Three weeks after bilateral NG injection of a lentivirus containing a GLP-1R–targeting shRNA construct (Fig. 1A), infection of VANs was confirmed by visualizing GFP expression in NG sections (Fig. 1B). GLP-1R mRNA expression in NG was reduced by 52.5% in GLP-1R kd rats compared with control rats injected with control lentiviral particles containing nonspecific target shRNA (Fig. 1C). In addition, reduction of GLP-1R protein was confirmed using Western blot from NG protein extracts of control and GLP-1R kd rats (Fig. 1D). GLP-1R expression was unchanged in the pancreas, where GLP-1R activation improves insulin secretion, as well as in the key GLP-1R–expressing regions in the brain involved in the control of food intake and glucose homeostasis (Fig. 1E), indicating tissue specificity of the LV-mediated gene kd approach. Moreover, VAN genes involved in the control of food intake, such as the CCK A receptor (CCKaR), leptin receptor (LepR), and peroxisome proliferator–activated receptor γ (PPARg), were similarly expressed in the NG of control and GLP-1R kd rats (Fig. 1F), suggesting that the GLP-1R shRNA construct used was specific. Finally, we measured food intake 30 min after an IP injection of CCK and found a 25–40% reduction (9,13) in both groups, demonstrating the preservation of VAN functional integrity (Fig. 1G). Together, these results indicate that the LV-mediated delivery of an shRNA construct by bilateral NG injection is tissue specific, target-specific, and does not impair vagal afferent function.

Endogenous GLP-1R Signaling in the VANs Is Not Required for Normal Long-term Energy Balance

Body weights of control and GLP-1R kd rats remained similar during the entire course of the experiments when fed ad libitum (Fig. 2A). Moreover, energy balance remained undisturbed as documented by similar daily chow intake (Fig. 2B) and daily energy expenditure (Fig. 2C and D).

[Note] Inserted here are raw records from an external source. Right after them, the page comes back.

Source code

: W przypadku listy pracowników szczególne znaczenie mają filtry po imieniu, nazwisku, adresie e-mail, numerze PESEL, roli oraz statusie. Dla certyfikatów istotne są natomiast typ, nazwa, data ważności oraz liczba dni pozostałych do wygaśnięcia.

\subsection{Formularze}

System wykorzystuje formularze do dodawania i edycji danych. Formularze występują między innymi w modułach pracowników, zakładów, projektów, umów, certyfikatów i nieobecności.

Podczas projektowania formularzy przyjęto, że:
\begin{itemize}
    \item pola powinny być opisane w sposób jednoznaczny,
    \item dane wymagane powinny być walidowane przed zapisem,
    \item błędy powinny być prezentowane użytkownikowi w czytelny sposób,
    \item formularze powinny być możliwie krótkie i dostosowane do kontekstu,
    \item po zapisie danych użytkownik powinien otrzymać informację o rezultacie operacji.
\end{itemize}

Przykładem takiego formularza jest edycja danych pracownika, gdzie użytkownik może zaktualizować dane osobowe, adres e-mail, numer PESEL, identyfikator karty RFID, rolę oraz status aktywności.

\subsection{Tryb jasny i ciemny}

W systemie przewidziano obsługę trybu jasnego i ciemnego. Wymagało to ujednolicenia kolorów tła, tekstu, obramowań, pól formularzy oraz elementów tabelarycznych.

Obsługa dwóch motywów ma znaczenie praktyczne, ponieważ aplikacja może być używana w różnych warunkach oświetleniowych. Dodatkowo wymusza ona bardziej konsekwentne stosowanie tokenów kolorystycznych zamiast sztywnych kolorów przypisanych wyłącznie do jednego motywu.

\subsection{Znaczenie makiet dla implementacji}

Endogenous GLP-1R Signaling in the VAN Controls Meal Size and Gastric Emptying

Measurements of undisturbed meal patterns showed that GLP-1R kd induced increases in meal size (Fig. 3A) and meal duration (Fig. 3D). Although these changes were significant over 24 h, the increase in meal size and duration was only evident during the dark phase with no significant differences in the light phase (Fig. 3B, C, E, and F). Consistent with the long-term daily food intake measurements (Fig. 2A), 24-h food intake was not affected by the kd during the period of meal pattern measurements (data not shown): this was mainly due to a compensatory decrease in the number of meals in the GLP-1R kd rats (Fig. 3G), which was also evident only during the dark phase (Fig. 3H and I). Moreover, the rate of gastric emptying after a meal, as measured by the appearance of paracetamol in the plasma after a test meal, was enhanced in GLP-1R kd rats compared with controls (Fig. 3J). Finally, in line with their ad libitum meal pattern, GLP-1R kd rats showed an increase in food intake during the 1-h refeeding period after a 16-h fast (Fig. 3K), which was associated with an amplified peak of energy expenditure during this period (Fig. 3L).

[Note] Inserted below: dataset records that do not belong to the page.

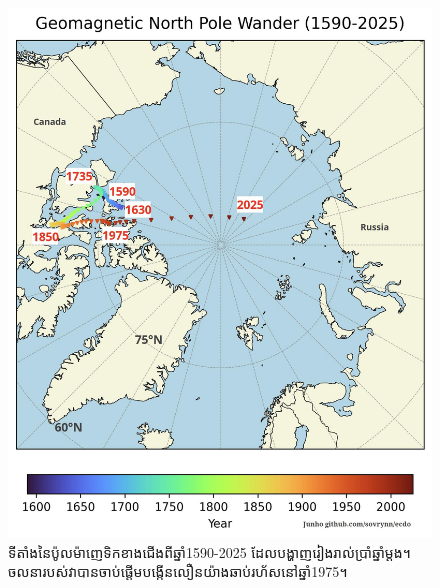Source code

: \documentclass[10pt,twocolumn,letterpaper]{article}
\begin{document}
\begin{figure}[t]
\begin{center}
   \includegraphics[width=1\linewidth]{npw.jpg}
\end{center}
   \caption{ទីតាំងនៃប៉ូលម៉ាញេទិកខាងជើងពីឆ្នាំ1590-2025 ដែលបង្ហាញរៀងរាល់ប្រាំឆ្នាំម្តង។ ចលនារបស់វាបានចាប់ផ្តើមបង្កើនលឿនយ៉ាងឆាប់រហ័សនៅឆ្នាំ1975។}
\label{fig:13}
\label{fig:onecol}
\end{figure}
\end{document}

Endogenous GLP-1 Signaling in the VAN Is Required for the Effects of IP GLP-1 and Ex-4 but Not ICV Ex-4 on Food Intake and Gastric Emptying

According to previous studies (for review, see 6,7), GLP-1 and low-dose Ex-4 require intact VAN to exert their full inhibitory effects on short-term food intake. Hence, we further tested whether the satiating effects of exogenous GLP-1 and Ex-4 were attenuated in GLP-1R kd rats. Indeed, IP injections of GLP-1—at a dose that elevates intestinal lymph GLP-1 similar as a meal (14)—or low-dose Ex-4 failed to significantly reduce 1-h food intake in GLP-1R kd rats (Fig. 4A and B). In a similar design, we tested whether GLP-1Rs in the VAN mediate the GLP-1– or Ex-4–induced inhibition of gastric emptying using the paracetamol test. IP GLP-1 and Ex-4 failed to inhibit gastric emptying in the GLP-1R kd group as shown by early appearance of paracetamol in the plasma 20 min after a test meal (Fig. 4D and E). To test whether GLP-1R expressed on peripheral or central terminals of vagal afferents mediate these effects, we performed a fourth ICV injection of Ex-4. In contrast to the attenuated effects of IP Ex-4, the fourth ICV injection of Ex-4 showed the full expression of the inhibitory effects on eating and gastric emptying in kd rats (Fig. 4C and F). These observations are consistent with the idea that peripheral but not central GLP-1Rs expressed on VAN terminals mediate the effects of IP-infused GLP-1 on food intake and gastric emptying. Together, these results indicate that activation of GLP-1Rs on the VANs in the gut mediates the inhibitions of eating and gastric emptying induced by IP GLP-1 or low-dose Ex-4.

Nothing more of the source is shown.